This article introduces The Nature of Systems knowledge area (KA). Systems cannot be separated from their environment and human conceptions of system are contingent upon relations within specific (constrained) situations.  Whilst the previous sections are concerned with the Introduction to System Fundamentals, or "The Engineering of Useful Artifacts" (Mobus, Kalton 2014); This section aims to illustrate the nature of systems, a compact description of essential themes relevant to a 'systems science' approach to this understanding, and to recognizing interdependencies between systems science and practices of systems engineering.


This KA contains the following topics:

Additional articles illustrating general concepts, theories and principles universal to all systems shall be added over time

System World Views

While a broad spectrum of perspectives on concrete systems derives from practices of Systems Engineering (Sillitto, et al 2018) and other systems-centered disciplines, the discipline of Systems Science seeks abstract, generalized, and universally applicable concepts, principles, and theories of systems.  The overarching concept ‘system’ applies to any physical or conceptual subject of interest - including abstract domains of knowledge.

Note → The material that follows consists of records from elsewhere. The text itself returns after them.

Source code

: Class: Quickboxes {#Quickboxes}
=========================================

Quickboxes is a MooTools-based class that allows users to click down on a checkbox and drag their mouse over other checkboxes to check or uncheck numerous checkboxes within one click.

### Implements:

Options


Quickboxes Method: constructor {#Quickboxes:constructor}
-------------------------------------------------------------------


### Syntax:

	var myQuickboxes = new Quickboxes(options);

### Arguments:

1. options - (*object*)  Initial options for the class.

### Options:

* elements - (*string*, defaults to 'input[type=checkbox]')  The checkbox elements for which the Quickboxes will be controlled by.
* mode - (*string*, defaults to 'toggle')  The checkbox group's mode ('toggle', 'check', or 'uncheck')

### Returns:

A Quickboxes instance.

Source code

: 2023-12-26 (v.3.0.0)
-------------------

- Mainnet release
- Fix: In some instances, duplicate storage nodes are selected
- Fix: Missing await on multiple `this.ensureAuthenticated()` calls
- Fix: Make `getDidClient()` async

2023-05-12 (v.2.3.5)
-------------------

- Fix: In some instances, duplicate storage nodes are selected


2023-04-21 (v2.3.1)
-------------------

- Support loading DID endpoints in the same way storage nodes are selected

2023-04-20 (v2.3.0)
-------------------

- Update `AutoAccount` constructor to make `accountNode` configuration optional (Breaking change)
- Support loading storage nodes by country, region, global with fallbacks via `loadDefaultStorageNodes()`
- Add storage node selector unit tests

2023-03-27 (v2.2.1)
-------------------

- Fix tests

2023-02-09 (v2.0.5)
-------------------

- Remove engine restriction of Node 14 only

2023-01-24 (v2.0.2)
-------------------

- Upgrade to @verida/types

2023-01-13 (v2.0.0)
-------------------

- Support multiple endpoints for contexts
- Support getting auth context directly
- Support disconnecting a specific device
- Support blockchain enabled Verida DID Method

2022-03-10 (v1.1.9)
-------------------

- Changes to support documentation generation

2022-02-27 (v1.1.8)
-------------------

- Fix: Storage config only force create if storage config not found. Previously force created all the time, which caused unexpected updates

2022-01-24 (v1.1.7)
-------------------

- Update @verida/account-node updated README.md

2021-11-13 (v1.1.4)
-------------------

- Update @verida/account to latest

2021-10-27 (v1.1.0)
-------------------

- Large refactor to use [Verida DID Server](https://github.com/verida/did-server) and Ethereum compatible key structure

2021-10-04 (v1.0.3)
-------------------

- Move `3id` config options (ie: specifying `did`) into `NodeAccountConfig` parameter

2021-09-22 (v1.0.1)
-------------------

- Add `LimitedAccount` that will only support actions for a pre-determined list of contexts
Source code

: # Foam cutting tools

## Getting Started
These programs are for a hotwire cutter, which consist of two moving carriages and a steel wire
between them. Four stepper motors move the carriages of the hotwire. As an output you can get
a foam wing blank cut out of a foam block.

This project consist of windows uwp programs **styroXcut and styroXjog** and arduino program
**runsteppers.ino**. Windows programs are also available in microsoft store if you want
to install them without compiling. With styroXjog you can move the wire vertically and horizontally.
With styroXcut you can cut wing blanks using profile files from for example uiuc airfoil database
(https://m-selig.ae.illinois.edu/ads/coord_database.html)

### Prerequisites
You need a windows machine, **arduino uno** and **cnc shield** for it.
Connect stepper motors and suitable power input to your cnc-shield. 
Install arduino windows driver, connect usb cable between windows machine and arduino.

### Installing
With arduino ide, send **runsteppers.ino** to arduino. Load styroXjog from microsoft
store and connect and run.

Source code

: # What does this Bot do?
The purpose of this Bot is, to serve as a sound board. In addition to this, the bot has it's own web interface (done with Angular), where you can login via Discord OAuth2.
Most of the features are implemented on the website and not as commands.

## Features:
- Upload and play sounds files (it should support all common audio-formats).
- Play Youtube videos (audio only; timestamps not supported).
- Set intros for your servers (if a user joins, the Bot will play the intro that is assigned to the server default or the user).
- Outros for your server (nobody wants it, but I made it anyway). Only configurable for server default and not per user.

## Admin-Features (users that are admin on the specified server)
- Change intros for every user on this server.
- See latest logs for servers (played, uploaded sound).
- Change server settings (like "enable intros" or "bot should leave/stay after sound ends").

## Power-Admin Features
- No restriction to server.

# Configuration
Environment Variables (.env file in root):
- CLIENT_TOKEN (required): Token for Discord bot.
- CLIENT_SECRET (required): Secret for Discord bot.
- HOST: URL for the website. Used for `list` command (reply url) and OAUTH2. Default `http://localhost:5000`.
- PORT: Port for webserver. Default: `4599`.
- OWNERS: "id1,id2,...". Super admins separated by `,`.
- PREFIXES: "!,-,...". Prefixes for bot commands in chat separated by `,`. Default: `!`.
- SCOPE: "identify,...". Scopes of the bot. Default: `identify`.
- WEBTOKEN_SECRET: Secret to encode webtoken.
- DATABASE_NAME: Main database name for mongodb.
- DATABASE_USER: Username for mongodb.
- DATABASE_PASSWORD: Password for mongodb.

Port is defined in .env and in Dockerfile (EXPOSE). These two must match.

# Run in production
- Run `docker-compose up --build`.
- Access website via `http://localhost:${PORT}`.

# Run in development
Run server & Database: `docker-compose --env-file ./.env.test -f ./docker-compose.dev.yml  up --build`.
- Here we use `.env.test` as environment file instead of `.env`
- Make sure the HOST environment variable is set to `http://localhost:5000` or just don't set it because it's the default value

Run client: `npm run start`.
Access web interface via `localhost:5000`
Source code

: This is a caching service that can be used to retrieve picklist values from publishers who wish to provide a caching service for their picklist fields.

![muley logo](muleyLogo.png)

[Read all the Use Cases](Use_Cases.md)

A system is a set of interrelated components. The components are variously linked to one another, and the system itself is connected to its surroundings. All systems have a boundary. In the case of designed or physical systems, the boundary is clear. In social and metaphysical systems, the boundary is typically more dynamic, less obvious, and more open to interpretation. In other words, observers are likely to perceive the boundary of a social or metaphysical system differently. According to Bogdanov (Bogdanov 1996), a system (or complex) is not simply a collection, aggregate (or vector) of components and their relationships. A system is a process, or continuous flux of independent granular processes, concatenated in self-triggering circles of buildup and degradation. Bogdanov's system cannot be separated from its environment, because it does not simply exist or interact with its environment: it is structurally coupled with its environment and thus evolves its own environment while co-evolving with it.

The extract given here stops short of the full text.